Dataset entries
-- Opening Marker --

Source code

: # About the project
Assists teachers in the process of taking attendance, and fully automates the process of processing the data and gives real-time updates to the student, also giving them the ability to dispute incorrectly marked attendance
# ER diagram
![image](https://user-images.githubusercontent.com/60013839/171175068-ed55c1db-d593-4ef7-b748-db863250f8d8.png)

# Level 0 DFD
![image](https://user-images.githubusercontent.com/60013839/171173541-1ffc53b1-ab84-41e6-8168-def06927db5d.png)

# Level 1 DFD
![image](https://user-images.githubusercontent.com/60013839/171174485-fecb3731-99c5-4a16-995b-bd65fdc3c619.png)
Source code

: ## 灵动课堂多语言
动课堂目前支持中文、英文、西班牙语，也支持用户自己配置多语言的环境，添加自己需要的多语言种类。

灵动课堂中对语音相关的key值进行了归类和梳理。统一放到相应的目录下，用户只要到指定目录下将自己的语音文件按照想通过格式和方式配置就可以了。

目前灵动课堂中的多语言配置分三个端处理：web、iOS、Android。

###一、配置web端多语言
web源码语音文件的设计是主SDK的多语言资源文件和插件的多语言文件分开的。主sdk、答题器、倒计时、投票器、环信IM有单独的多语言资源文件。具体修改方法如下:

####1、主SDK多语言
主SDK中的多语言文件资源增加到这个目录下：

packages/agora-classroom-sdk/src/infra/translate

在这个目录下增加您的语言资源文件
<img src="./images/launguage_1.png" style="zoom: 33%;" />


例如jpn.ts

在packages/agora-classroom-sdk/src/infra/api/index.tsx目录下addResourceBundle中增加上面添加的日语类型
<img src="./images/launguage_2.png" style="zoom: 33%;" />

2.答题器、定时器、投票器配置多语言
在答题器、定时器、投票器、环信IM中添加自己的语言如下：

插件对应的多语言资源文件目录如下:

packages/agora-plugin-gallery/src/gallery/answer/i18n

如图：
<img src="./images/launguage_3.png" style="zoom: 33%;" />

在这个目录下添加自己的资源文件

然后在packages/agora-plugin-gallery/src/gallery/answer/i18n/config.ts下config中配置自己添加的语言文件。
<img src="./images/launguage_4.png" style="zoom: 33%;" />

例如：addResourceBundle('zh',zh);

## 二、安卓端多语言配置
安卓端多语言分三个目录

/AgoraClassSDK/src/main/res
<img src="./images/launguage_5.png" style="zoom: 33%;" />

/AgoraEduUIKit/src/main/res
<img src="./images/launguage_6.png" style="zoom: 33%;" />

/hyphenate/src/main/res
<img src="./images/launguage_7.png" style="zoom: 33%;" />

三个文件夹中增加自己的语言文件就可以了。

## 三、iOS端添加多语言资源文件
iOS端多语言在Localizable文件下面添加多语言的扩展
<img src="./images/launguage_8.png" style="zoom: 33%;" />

-- Closing Marker --
-- Opening Marker --

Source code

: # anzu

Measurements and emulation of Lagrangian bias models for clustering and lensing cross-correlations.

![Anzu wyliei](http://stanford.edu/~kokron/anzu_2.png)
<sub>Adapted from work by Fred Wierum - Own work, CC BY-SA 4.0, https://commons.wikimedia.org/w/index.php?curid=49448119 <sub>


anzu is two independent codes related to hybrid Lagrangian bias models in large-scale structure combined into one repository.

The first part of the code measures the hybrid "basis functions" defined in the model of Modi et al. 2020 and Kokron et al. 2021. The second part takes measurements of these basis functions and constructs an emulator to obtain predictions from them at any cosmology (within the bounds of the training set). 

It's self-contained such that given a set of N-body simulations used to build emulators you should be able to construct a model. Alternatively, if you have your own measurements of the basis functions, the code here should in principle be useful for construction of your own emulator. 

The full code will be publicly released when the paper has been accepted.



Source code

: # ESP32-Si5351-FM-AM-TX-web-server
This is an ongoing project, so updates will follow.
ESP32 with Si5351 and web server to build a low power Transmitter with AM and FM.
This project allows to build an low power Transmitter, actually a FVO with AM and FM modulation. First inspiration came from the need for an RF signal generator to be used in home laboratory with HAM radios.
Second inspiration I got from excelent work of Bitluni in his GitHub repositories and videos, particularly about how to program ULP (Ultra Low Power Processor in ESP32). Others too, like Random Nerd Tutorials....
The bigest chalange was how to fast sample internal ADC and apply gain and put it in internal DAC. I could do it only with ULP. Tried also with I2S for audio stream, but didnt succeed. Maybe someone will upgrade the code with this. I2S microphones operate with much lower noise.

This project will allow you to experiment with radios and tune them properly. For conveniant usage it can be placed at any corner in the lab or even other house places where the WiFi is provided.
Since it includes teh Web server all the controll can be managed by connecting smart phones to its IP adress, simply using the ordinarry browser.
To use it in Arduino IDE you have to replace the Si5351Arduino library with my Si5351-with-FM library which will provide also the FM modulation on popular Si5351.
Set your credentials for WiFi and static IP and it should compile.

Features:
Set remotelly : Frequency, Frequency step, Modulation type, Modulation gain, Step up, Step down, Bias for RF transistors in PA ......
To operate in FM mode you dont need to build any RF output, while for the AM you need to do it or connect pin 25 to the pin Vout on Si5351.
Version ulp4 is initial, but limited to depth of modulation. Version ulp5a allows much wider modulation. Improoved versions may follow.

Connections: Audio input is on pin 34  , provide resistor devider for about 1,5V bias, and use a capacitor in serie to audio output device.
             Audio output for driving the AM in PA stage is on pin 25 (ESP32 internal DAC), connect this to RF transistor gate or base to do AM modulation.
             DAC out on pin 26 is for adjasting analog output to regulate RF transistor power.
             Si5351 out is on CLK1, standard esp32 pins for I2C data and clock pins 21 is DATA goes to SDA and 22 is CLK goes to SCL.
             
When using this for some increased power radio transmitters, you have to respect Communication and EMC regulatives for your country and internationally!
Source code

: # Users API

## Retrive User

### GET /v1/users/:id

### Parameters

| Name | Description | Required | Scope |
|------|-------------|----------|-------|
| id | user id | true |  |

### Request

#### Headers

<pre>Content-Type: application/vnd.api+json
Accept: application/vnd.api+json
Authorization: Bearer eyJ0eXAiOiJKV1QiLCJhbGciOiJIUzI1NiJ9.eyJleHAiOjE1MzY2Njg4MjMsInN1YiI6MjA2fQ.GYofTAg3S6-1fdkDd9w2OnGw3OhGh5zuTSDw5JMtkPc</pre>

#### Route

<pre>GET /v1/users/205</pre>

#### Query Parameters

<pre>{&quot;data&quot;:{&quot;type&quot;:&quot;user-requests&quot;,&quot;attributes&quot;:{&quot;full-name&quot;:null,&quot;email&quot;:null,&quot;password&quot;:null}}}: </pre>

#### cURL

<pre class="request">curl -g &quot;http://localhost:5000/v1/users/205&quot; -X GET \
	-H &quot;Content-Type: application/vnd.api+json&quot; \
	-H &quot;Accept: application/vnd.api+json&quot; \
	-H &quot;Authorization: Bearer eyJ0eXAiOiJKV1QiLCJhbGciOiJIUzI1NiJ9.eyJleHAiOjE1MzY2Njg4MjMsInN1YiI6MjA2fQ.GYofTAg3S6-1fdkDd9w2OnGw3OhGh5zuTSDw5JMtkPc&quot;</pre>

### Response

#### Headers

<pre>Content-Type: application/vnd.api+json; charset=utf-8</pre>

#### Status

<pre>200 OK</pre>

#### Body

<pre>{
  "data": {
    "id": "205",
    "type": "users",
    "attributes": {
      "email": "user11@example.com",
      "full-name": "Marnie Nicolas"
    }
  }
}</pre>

-- Closing Marker --
-- Opening Marker --

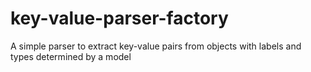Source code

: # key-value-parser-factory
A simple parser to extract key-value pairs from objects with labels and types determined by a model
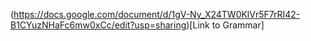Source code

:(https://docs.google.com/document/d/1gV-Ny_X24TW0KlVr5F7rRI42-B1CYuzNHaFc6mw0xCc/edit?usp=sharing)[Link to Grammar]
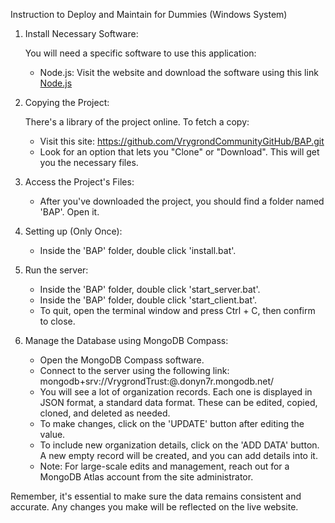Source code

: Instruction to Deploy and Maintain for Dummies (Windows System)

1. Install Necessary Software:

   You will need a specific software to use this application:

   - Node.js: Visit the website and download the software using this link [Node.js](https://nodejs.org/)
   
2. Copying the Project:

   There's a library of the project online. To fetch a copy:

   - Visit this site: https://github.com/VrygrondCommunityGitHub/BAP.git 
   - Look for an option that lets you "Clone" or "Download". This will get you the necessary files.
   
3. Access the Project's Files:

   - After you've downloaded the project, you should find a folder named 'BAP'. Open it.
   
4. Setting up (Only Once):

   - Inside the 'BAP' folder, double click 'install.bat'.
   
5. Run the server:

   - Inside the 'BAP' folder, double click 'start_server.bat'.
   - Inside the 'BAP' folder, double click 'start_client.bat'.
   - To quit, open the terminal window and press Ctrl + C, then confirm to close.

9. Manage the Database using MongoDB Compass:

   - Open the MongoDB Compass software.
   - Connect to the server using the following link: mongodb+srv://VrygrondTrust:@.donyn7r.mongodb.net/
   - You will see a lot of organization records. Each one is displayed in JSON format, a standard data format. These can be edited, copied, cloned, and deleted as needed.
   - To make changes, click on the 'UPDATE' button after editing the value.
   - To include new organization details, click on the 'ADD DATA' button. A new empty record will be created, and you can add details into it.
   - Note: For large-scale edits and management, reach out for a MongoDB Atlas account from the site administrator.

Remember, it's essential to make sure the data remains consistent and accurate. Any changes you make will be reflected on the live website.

-- Closing Marker --

** TASK **
Scan the records for the word "allows" and copy every line where it is found.

** ANSWER TO THE PROBLEM **
This project allows to build an low power Transmitter, actually a FVO with AM and FM modulation. First inspiration came from the need for an RF signal generator to be used in home laboratory with HAM radios.
Version ulp4 is initial, but limited to depth of modulation. Version ulp5a allows much wider modulation. Improoved versions may follow.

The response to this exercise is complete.